Within the data that follows, set down exactly the lines from the one containing "### **Base Effect Interface**" through the one containing "### **Accessibility Constants**", both ends included.

- Opening Delimiter -

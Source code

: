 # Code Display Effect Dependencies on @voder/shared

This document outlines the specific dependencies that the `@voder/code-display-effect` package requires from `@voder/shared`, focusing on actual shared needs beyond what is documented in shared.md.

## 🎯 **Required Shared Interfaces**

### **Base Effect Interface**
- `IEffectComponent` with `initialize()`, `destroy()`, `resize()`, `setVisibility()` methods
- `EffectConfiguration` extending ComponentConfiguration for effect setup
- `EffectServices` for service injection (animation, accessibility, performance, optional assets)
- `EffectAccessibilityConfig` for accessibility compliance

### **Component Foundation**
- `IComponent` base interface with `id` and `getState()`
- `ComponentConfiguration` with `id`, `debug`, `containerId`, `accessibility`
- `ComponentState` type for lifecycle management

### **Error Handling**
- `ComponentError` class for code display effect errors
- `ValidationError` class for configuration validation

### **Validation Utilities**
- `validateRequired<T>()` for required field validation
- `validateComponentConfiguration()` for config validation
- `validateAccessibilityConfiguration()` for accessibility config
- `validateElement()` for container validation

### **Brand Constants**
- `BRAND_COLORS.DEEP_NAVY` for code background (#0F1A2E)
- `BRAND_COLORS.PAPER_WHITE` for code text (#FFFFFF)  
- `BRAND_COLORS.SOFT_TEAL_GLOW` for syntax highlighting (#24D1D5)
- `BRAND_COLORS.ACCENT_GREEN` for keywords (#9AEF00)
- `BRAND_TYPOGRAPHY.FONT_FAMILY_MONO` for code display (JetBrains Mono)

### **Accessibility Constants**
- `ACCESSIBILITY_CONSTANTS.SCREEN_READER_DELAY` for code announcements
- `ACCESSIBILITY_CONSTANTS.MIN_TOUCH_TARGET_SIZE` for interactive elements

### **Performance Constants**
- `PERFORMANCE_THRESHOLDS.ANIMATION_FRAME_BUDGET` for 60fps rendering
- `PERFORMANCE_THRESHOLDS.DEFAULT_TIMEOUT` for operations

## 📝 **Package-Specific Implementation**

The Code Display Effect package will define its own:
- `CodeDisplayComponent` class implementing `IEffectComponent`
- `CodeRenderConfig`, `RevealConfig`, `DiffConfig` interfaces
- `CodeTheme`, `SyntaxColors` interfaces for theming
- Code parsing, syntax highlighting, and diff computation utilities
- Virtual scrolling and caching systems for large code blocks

- Closing Delimiter -

Answer box |
### **Base Effect Interface**
- `IEffectComponent` with `initialize()`, `destroy()`, `resize()`, `setVisibility()` methods
- `EffectConfiguration` extending ComponentConfiguration for effect setup
- `EffectServices` for service injection (animation, accessibility, performance, optional assets)
- `EffectAccessibilityConfig` for accessibility compliance

### **Component Foundation**
- `IComponent` base interface with `id` and `getState()`
- `ComponentConfiguration` with `id`, `debug`, `containerId`, `accessibility`
- `ComponentState` type for lifecycle management

### **Error Handling**
- `ComponentError` class for code display effect errors
- `ValidationError` class for configuration validation

### **Validation Utilities**
- `validateRequired<T>()` for required field validation
- `validateComponentConfiguration()` for config validation
- `validateAccessibilityConfiguration()` for accessibility config
- `validateElement()` for container validation

### **Brand Constants**
- `BRAND_COLORS.DEEP_NAVY` for code background (#0F1A2E)
- `BRAND_COLORS.PAPER_WHITE` for code text (#FFFFFF)  
- `BRAND_COLORS.SOFT_TEAL_GLOW` for syntax highlighting (#24D1D5)
- `BRAND_COLORS.ACCENT_GREEN` for keywords (#9AEF00)
- `BRAND_TYPOGRAPHY.FONT_FAMILY_MONO` for code display (JetBrains Mono)

### **Accessibility Constants**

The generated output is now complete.